→ DATA EXTRACT:
───

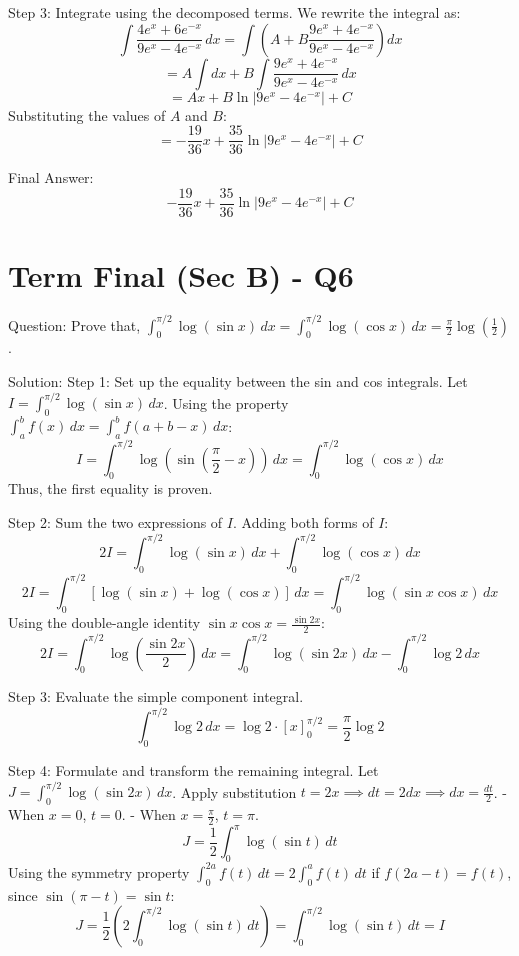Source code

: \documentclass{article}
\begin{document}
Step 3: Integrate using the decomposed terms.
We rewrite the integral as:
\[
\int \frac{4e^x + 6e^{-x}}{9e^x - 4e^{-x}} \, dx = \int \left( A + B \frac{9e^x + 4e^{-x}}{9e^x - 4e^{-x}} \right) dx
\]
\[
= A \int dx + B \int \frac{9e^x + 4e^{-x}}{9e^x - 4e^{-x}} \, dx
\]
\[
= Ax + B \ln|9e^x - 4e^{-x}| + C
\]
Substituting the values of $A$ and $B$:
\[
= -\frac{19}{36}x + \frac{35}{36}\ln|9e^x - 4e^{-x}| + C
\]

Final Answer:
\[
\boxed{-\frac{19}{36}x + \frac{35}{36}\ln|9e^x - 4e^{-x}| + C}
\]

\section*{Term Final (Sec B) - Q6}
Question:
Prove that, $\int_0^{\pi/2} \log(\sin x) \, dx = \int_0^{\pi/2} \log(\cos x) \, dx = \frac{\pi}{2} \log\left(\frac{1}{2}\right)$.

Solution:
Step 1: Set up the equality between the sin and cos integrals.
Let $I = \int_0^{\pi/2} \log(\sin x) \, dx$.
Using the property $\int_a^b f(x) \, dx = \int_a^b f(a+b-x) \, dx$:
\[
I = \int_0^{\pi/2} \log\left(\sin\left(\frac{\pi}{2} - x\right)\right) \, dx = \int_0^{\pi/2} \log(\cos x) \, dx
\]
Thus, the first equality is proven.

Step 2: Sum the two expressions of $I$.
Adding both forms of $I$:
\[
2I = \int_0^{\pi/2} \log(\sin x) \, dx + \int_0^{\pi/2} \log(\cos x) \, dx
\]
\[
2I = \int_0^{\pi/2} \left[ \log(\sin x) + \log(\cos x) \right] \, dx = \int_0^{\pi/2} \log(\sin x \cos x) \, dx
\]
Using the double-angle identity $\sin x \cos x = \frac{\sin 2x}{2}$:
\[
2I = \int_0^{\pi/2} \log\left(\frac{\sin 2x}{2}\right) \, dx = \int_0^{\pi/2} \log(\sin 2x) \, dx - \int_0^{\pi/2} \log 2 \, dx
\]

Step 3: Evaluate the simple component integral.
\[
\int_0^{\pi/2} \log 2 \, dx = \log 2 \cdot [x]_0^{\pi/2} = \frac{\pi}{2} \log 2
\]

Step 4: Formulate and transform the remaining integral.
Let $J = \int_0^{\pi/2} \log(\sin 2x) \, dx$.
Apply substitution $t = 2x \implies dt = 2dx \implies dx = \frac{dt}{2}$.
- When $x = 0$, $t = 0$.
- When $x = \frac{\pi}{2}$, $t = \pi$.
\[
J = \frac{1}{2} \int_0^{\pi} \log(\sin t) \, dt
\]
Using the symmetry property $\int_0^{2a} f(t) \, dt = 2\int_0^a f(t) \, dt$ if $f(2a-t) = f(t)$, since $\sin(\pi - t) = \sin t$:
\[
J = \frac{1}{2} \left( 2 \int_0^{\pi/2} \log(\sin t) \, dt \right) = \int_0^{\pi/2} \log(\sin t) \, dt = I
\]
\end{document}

───

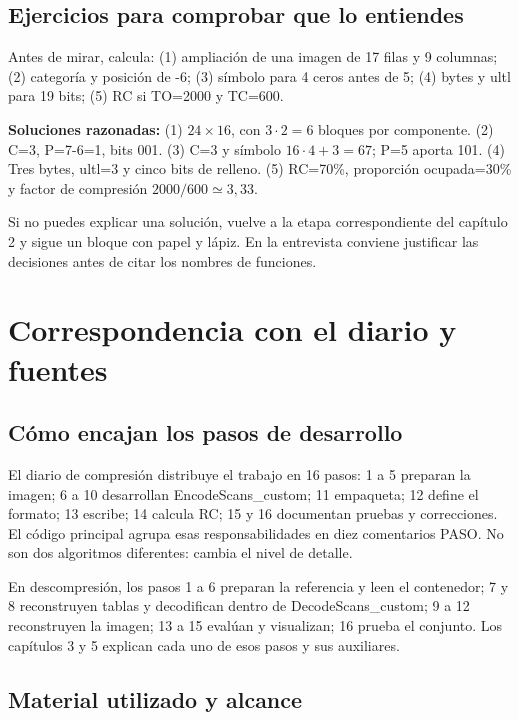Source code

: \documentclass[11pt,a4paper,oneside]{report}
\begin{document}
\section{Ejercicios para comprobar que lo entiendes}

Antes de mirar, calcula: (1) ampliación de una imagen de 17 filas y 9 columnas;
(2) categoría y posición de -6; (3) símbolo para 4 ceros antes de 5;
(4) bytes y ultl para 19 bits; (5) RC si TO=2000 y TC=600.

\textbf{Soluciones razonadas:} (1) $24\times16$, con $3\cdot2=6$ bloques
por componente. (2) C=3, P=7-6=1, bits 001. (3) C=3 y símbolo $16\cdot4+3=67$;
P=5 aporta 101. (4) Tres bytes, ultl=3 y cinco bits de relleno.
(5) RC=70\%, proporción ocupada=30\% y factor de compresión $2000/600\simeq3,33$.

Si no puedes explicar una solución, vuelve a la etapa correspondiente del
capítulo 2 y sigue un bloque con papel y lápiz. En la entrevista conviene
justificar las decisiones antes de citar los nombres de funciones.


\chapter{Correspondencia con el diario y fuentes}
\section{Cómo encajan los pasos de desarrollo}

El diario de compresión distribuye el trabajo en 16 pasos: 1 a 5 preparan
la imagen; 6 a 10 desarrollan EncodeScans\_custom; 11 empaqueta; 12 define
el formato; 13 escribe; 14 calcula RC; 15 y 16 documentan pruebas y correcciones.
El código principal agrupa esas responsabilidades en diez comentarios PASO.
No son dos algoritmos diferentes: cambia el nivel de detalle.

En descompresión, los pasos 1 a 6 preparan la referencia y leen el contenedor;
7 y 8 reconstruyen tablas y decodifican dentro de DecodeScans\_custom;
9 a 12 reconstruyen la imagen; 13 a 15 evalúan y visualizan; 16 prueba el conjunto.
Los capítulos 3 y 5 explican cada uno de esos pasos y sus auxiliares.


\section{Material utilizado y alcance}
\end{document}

───

The reply should consist of one number, the count of lines above with the string "left" in them.

→ OUTPUT: 6